尾鷲市議会 奥田副議長が謝罪 市職員への高圧的態度で 三重

【尾鷲】三重県の奥田尚佳尾鷲市議会副議長(52)は11日、市職員に対して一方的に高圧的な態度をとったとして、市が市議会に抗議の申し入れ書を提出したことに対して市議会全員協議会で謝罪した。一方、市が副議長の言動の改善などを求めて市議会に抗議文を提出していたが、市議会から今後の市への対応について具体的な回答はなかった。

奥田副議長が先月12日、市立尾鷲総合病院経営の健全化を目指すプランに異議を唱え、担当係長に「妄想のような計画」などと一方的に高圧的な態度をとったとして、事態を問題視した市は1日、言動の改善や謝罪を求めて市議会に抗議の申し入れ書を提出した。

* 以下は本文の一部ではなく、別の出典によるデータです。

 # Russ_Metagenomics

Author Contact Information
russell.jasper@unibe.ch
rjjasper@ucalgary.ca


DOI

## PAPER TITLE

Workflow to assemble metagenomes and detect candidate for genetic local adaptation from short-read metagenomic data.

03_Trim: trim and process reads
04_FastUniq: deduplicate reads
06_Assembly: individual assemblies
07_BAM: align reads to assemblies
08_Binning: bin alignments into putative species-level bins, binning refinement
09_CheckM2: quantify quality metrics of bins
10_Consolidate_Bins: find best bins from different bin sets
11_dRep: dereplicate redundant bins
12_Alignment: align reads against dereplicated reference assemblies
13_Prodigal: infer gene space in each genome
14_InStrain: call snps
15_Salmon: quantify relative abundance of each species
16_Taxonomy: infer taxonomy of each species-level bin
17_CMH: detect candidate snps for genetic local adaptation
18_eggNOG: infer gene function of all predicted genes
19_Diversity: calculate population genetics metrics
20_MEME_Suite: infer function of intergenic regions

この日、全協前に開かれた市議会運営委員会で、村田幸隆委員長は、過去にも奥田氏が各課で高圧的な言動をしていなかったかを市側に質問。市総務課長は「関係各課で話を聞いたが、時間が経過しているので細かな言動を詳細に聴取することはできないと判断した」と答えた。

議運後に開かれた全協で、奥田副議長は「課題が山積する中、私事で時間をとらせていることを、市民の皆様に申し訳ないと思う。反省すべき点については素直に反省したい」と謝罪した。今後、市議会は申し入れ書の件で議運は開かないという。

市は全協後の取材に「マニュアルを作るといった具体的な案もなく、今後どのように対応していくかなどの回答がなかった」とし、「今後の対応について議長に回答を求めたい」と話した。